Among the entries below, take the line with "An Oracle database" and the line with "the primary logical", and output them and every line between them exactly, with nothing else.

> DATA TO USE

== == ==

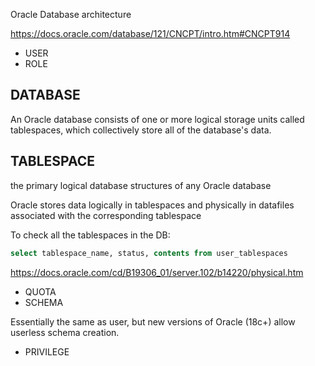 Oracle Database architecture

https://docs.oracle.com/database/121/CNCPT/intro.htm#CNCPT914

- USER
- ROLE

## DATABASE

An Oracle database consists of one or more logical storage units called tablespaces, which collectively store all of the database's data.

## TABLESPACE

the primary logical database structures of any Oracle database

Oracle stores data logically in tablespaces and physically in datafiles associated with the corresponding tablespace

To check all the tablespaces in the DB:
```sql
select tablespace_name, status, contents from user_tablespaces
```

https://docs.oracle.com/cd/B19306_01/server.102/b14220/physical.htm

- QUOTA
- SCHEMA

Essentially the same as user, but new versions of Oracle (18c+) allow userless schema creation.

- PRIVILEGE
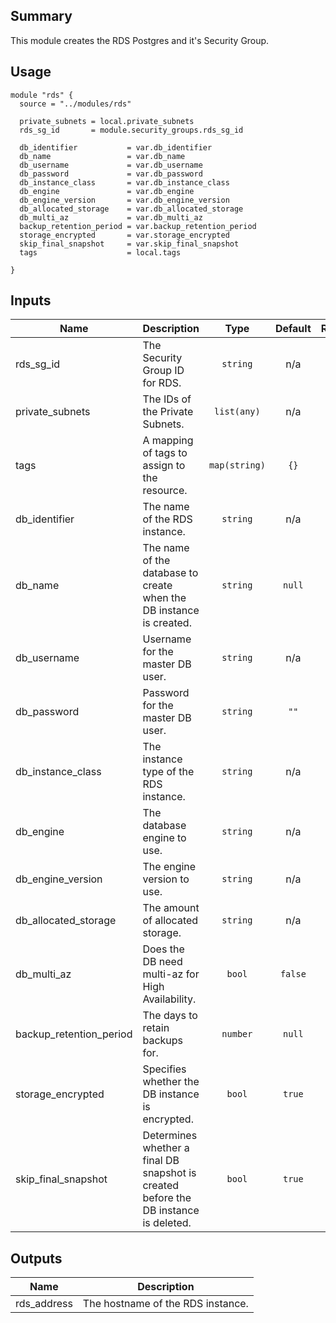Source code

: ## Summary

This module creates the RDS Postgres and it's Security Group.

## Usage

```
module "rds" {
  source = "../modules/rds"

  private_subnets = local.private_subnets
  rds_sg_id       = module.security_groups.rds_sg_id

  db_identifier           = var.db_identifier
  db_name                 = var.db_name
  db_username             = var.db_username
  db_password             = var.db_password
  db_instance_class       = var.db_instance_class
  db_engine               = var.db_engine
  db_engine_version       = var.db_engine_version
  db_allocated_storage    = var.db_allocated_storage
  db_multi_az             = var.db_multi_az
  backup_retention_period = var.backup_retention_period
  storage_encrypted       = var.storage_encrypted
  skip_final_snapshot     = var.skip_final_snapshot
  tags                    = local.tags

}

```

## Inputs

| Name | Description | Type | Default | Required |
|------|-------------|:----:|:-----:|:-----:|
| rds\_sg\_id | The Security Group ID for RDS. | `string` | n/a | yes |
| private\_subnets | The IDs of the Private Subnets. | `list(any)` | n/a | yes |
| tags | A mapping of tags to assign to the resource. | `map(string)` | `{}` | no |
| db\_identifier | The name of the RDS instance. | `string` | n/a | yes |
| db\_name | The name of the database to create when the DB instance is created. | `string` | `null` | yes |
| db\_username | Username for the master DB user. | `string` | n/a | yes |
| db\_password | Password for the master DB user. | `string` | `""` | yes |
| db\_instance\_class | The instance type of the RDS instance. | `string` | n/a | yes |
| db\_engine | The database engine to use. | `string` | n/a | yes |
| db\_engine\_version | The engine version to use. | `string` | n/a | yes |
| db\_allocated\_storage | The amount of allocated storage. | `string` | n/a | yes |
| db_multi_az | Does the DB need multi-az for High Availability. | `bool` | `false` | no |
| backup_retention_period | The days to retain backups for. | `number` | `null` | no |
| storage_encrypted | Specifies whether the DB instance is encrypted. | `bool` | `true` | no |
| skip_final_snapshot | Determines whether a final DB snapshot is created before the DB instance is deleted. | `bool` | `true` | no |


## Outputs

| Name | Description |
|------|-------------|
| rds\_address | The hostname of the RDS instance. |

== == ==

> ANSWER SPACE
An Oracle database consists of one or more logical storage units called tablespaces, which collectively store all of the database's data.

## TABLESPACE

the primary logical database structures of any Oracle database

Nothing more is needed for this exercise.